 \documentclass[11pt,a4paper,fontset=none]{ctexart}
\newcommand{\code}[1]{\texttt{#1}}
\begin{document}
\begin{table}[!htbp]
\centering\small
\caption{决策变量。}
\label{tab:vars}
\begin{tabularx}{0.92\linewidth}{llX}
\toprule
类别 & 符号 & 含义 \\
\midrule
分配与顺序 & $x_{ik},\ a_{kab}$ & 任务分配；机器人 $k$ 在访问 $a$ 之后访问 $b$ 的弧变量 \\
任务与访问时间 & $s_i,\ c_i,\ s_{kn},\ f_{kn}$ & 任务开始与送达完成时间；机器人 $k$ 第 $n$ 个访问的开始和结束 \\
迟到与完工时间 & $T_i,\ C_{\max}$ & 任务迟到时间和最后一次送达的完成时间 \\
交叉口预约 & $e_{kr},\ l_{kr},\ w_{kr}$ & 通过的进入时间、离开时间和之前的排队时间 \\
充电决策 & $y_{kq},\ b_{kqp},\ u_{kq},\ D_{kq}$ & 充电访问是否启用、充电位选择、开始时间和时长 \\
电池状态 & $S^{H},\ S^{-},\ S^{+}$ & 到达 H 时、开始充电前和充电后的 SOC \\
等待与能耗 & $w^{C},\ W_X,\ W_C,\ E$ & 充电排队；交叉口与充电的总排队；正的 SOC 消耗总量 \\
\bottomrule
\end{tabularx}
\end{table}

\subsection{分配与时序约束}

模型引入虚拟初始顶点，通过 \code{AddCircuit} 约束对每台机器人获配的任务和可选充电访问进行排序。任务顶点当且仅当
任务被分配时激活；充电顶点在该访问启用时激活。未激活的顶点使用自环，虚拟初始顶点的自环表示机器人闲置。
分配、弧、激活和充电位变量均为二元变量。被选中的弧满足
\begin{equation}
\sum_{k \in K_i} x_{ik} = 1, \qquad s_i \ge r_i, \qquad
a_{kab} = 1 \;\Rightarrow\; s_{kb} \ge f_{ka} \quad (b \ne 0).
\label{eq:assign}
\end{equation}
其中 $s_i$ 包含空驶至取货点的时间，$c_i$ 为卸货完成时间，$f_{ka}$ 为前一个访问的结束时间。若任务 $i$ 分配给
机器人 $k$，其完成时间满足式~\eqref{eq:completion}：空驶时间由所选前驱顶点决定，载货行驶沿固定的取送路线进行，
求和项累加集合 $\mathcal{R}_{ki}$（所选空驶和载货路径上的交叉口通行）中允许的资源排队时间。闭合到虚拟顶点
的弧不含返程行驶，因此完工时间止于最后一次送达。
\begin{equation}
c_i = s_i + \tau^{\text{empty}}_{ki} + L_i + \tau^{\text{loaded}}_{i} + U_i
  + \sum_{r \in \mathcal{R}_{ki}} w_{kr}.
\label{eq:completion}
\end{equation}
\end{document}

==*==

▸ **ACTION ITEM**
Quote exactly the opening line of the material above and every line after it, up to and including the line that contains "任务与访问时间 & $s_i,\".

▸ **TASK ANSWER**
 \documentclass[11pt,a4paper,fontset=none]{ctexart}
\newcommand{\code}[1]{\texttt{#1}}
\begin{document}
\begin{table}[!htbp]
\centering\small
\caption{决策变量。}
\label{tab:vars}
\begin{tabularx}{0.92\linewidth}{llX}
\toprule
类别 & 符号 & 含义 \\
\midrule
分配与顺序 & $x_{ik},\ a_{kab}$ & 任务分配；机器人 $k$ 在访问 $a$ 之后访问 $b$ 的弧变量 \\
任务与访问时间 & $s_i,\ c_i,\ s_{kn},\ f_{kn}$ & 任务开始与送达完成时间；机器人 $k$ 第 $n$ 个访问的开始和结束 \\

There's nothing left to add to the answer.